- **Assignment**: Every line of the records counts; transcribe each one exactly.

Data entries

- - - -

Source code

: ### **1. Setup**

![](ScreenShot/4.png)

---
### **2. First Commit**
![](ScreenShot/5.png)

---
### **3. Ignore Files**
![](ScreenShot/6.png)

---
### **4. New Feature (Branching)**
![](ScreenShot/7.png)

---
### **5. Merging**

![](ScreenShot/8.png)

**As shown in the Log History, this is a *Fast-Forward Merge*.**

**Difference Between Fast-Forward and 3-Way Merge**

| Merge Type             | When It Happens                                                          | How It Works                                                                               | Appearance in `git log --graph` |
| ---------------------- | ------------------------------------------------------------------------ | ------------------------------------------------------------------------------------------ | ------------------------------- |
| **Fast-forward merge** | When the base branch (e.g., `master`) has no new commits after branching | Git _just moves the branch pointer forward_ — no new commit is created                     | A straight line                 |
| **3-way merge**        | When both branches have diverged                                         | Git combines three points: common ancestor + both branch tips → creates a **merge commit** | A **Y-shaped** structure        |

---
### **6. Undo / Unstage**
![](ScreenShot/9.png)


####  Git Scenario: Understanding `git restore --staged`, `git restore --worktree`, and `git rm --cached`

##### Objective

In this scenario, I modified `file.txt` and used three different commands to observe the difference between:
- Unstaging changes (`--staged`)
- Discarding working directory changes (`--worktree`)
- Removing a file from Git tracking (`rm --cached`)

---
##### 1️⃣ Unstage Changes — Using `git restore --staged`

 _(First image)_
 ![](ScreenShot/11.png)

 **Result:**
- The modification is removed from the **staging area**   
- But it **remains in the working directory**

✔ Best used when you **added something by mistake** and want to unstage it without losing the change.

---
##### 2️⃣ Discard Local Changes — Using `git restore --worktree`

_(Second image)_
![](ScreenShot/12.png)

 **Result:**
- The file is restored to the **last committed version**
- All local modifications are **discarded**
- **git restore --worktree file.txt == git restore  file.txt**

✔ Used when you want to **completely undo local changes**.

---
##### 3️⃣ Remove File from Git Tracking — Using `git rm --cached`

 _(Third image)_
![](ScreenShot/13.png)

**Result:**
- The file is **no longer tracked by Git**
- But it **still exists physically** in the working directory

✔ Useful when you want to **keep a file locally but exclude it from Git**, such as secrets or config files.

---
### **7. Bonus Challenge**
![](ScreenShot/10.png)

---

- - - -

- **Task answer**:
Source code

: ### **1. Setup**

![](ScreenShot/4.png)

---
### **2. First Commit**
![](ScreenShot/5.png)

---
### **3. Ignore Files**
![](ScreenShot/6.png)

---
### **4. New Feature (Branching)**
![](ScreenShot/7.png)

---
### **5. Merging**

![](ScreenShot/8.png)

**As shown in the Log History, this is a *Fast-Forward Merge*.**

**Difference Between Fast-Forward and 3-Way Merge**

| Merge Type             | When It Happens                                                          | How It Works                                                                               | Appearance in `git log --graph` |
| ---------------------- | ------------------------------------------------------------------------ | ------------------------------------------------------------------------------------------ | ------------------------------- |
| **Fast-forward merge** | When the base branch (e.g., `master`) has no new commits after branching | Git _just moves the branch pointer forward_ — no new commit is created                     | A straight line                 |
| **3-way merge**        | When both branches have diverged                                         | Git combines three points: common ancestor + both branch tips → creates a **merge commit** | A **Y-shaped** structure        |

---
### **6. Undo / Unstage**
![](ScreenShot/9.png)


####  Git Scenario: Understanding `git restore --staged`, `git restore --worktree`, and `git rm --cached`

##### Objective

In this scenario, I modified `file.txt` and used three different commands to observe the difference between:
- Unstaging changes (`--staged`)
- Discarding working directory changes (`--worktree`)
- Removing a file from Git tracking (`rm --cached`)

---
##### 1️⃣ Unstage Changes — Using `git restore --staged`

 _(First image)_
 ![](ScreenShot/11.png)

 **Result:**
- The modification is removed from the **staging area**   
- But it **remains in the working directory**

✔ Best used when you **added something by mistake** and want to unstage it without losing the change.

---
##### 2️⃣ Discard Local Changes — Using `git restore --worktree`

_(Second image)_
![](ScreenShot/12.png)

 **Result:**
- The file is restored to the **last committed version**
- All local modifications are **discarded**
- **git restore --worktree file.txt == git restore  file.txt**

✔ Used when you want to **completely undo local changes**.

---
##### 3️⃣ Remove File from Git Tracking — Using `git rm --cached`

 _(Third image)_
![](ScreenShot/13.png)

**Result:**
- The file is **no longer tracked by Git**
- But it **still exists physically** in the working directory

✔ Useful when you want to **keep a file locally but exclude it from Git**, such as secrets or config files.

---
### **7. Bonus Challenge**
![](ScreenShot/10.png)

---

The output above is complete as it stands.